Despite promising their customers the utmost secrecy and confidentiality, NSO Group’s business model contains the seeds of their ongoing unmasking. Selling technology to governments that will use the technology recklessly in violation of international human rights law ultimately facilitates discovery of the spyware by investigatory watchdog organizations, as we and others have shown on multiple prior occasions, and as was the case again here.

In 2016, we titled our report on the discovery of an iOS and MacOS Apple zero-day the “Million Dollar Dissident.” The title was chosen to reflect the huge sums that autocratic governments are willing to pay to hack their critics.
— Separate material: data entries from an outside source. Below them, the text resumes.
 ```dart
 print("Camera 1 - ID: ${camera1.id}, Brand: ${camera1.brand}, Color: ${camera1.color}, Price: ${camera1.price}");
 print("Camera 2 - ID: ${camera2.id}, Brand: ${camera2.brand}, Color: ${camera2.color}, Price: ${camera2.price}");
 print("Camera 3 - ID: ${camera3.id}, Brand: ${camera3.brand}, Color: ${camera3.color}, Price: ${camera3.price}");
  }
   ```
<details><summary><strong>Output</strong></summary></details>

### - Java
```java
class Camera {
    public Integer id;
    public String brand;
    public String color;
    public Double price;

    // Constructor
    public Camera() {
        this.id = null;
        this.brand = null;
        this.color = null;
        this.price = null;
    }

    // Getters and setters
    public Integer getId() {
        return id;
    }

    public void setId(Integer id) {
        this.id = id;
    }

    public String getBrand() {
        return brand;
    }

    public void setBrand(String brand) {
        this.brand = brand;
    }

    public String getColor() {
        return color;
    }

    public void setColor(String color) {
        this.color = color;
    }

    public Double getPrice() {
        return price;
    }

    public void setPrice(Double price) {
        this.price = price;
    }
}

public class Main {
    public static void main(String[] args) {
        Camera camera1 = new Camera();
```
Mercenary spyware companies devote substantial resources to identifying software vulnerabilities on widely used applications and then package those exploits to eager government clients, creating a highly lucrative but widely abused commercial surveillance marketplace.

Our latest discovery of yet another Apple zero day employed as part of NSO Group’s arsenal further illustrates that companies like NSO Group are facilitating “despotism-as-a-service” for unaccountable government security agencies. Regulation of this growing, highly profitable, and harmful marketplace is desperately needed.

Our finding also highlights the paramount importance of securing popular messaging apps. Ubiquitous chat apps have become a major target for the most sophisticated threat actors, including nation state espionage operations and the mercenary spyware companies that service them. As presently engineered, many chat apps have become an irresistible soft target. Without intense engineering focus, we believe that they will continue to be heavily targeted, and successfully exploited.